◆ **WORK TO BE COMPLETED**
Copy all records verbatim.

[Collected data]
== Segment start ==

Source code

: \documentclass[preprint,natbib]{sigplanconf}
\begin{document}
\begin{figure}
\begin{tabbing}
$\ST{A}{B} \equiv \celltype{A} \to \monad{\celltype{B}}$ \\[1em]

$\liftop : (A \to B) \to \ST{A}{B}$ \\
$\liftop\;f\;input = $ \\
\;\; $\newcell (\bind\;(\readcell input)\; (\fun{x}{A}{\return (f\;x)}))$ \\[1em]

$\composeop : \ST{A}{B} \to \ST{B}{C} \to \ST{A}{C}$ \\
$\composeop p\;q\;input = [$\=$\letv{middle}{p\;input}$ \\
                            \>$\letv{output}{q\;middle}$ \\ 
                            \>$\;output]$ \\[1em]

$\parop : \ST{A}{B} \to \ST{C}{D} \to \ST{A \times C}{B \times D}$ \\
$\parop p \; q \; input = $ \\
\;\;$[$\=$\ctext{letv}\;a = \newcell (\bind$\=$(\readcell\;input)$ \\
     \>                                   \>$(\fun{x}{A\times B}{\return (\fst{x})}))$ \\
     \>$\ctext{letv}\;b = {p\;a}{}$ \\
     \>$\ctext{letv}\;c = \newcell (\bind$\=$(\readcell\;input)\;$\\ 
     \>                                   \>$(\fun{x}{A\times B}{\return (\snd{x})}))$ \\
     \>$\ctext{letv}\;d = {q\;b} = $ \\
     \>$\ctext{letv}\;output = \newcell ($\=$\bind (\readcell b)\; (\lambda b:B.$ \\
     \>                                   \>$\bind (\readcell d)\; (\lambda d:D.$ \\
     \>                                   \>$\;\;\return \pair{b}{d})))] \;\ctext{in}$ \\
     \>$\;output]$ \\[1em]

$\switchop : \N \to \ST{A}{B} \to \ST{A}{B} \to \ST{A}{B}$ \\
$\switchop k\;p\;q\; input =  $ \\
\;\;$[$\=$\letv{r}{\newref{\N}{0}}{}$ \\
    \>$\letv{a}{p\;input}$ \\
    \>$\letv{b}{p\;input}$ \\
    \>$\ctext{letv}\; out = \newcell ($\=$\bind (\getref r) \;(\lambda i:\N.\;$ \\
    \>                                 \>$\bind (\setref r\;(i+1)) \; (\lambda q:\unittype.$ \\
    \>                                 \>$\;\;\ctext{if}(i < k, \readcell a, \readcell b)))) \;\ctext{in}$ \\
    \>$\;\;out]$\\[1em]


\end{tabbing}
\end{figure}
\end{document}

== Segment end ==

◆ **WRITTEN RESPONSE**
Source code

: \documentclass[preprint,natbib]{sigplanconf}
\begin{document}
\begin{figure}
\begin{tabbing}
$\ST{A}{B} \equiv \celltype{A} \to \monad{\celltype{B}}$ \\[1em]

$\liftop : (A \to B) \to \ST{A}{B}$ \\
$\liftop\;f\;input = $ \\
\;\; $\newcell (\bind\;(\readcell input)\; (\fun{x}{A}{\return (f\;x)}))$ \\[1em]

$\composeop : \ST{A}{B} \to \ST{B}{C} \to \ST{A}{C}$ \\
$\composeop p\;q\;input = [$\=$\letv{middle}{p\;input}$ \\
                            \>$\letv{output}{q\;middle}$ \\ 
                            \>$\;output]$ \\[1em]

$\parop : \ST{A}{B} \to \ST{C}{D} \to \ST{A \times C}{B \times D}$ \\
$\parop p \; q \; input = $ \\
\;\;$[$\=$\ctext{letv}\;a = \newcell (\bind$\=$(\readcell\;input)$ \\
     \>                                   \>$(\fun{x}{A\times B}{\return (\fst{x})}))$ \\
     \>$\ctext{letv}\;b = {p\;a}{}$ \\
     \>$\ctext{letv}\;c = \newcell (\bind$\=$(\readcell\;input)\;$\\ 
     \>                                   \>$(\fun{x}{A\times B}{\return (\snd{x})}))$ \\
     \>$\ctext{letv}\;d = {q\;b} = $ \\
     \>$\ctext{letv}\;output = \newcell ($\=$\bind (\readcell b)\; (\lambda b:B.$ \\
     \>                                   \>$\bind (\readcell d)\; (\lambda d:D.$ \\
     \>                                   \>$\;\;\return \pair{b}{d})))] \;\ctext{in}$ \\
     \>$\;output]$ \\[1em]

$\switchop : \N \to \ST{A}{B} \to \ST{A}{B} \to \ST{A}{B}$ \\
$\switchop k\;p\;q\; input =  $ \\
\;\;$[$\=$\letv{r}{\newref{\N}{0}}{}$ \\
    \>$\letv{a}{p\;input}$ \\
    \>$\letv{b}{p\;input}$ \\
    \>$\ctext{letv}\; out = \newcell ($\=$\bind (\getref r) \;(\lambda i:\N.\;$ \\
    \>                                 \>$\bind (\setref r\;(i+1)) \; (\lambda q:\unittype.$ \\
    \>                                 \>$\;\;\ctext{if}(i < k, \readcell a, \readcell b)))) \;\ctext{in}$ \\
    \>$\;\;out]$\\[1em]


\end{tabbing}
\end{figure}
\end{document}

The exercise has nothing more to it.